In quel momento passò una giovinetta belga, con le labbra pallide e il vitino stretto, e si fermò per domandare a Rosalia come stava.

— Male, — rispose la russa, brevemente.

Quando la ragazza fu passata, si rivolse ancora a Edith.

— E saprete allora cosa vogliono dire quando vi domandano: «come state». Non è il solito «come va?» che si dice, passando, quasi senza pensarci. No; qui ~vogliono sapere~. Lo domandano sul serio. «Come state? state meglio di me? È possibile che possiate guarire più presto di me? No, no; mi pare che stiate un po' peggio di me... Come? da un mese non avete emorragie? E nessuna febbre? Ma brava!! così va bene!...» E poi vedete nei loro occhi l'odio che vi vorrebbe morta.

— Oh! — esclamò Edith, — non mi pare possibile!

La russa tacque per un po', poi disse.

— Klasen tornerà qui. Non è guarito. Il dottore gli aveva detto di non partire.
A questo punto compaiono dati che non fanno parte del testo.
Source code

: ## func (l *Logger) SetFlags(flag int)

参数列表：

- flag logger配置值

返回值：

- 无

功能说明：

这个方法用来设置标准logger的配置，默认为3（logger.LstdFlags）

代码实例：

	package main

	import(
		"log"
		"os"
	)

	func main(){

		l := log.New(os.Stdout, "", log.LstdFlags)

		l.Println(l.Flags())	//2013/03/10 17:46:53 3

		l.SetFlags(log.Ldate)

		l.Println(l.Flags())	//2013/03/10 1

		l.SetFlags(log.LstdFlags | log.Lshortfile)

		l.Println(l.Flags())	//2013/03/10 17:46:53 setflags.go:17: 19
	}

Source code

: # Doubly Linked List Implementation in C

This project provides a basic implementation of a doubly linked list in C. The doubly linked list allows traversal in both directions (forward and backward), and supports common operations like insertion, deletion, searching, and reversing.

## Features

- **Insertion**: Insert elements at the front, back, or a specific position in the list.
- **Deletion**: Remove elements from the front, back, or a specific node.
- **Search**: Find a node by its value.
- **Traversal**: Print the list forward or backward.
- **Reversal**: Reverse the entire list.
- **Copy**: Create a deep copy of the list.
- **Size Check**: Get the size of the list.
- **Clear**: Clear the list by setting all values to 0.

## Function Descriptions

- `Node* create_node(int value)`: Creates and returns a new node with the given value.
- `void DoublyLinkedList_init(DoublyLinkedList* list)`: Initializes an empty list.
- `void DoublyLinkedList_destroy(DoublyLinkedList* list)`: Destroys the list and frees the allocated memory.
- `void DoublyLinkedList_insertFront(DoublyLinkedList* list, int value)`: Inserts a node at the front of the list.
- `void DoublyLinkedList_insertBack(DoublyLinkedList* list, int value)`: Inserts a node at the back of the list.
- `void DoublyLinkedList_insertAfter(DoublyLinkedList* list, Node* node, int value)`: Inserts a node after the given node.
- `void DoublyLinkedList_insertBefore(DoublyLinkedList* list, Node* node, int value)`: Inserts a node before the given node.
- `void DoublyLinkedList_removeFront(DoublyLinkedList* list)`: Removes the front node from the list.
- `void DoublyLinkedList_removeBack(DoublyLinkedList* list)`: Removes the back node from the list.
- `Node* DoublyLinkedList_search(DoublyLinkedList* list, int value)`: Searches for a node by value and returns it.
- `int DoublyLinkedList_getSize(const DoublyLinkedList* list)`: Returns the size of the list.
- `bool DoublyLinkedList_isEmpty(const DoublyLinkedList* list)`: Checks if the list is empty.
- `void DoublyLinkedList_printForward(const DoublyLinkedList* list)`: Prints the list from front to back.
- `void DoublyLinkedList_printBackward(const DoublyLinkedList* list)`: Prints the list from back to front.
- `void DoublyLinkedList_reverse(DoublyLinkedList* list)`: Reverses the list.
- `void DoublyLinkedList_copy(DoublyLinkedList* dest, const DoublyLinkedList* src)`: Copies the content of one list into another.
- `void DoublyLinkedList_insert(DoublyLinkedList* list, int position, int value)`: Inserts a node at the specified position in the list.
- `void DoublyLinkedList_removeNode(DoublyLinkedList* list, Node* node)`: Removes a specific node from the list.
Vedrete che fra poco tornerà.

Tornò, diffatti, quattro mesi dopo. Edith fu desolata di vederlo così pallido, quasi grigiastro, in faccia. Ora doveva fermarsi a Davos ancora due o tre anni. Ma Klasen diceva che non gliene importava! Era felice. Era sposato da un mese!

Difatti sua moglie era con lui; ed egli la presentò a Edith e alla signora Avory il giorno dopo l'arrivo. Era una biondina di diciannove anni — un fiore di sangue azzurro dell'aristocrazia tedesca — e aveva voluto sposare Klasen malgrado le preghiere e i divieti dei genitori.

— Lo farò guarire io, — diss'ella ridendo alla signora Avory e a Edith.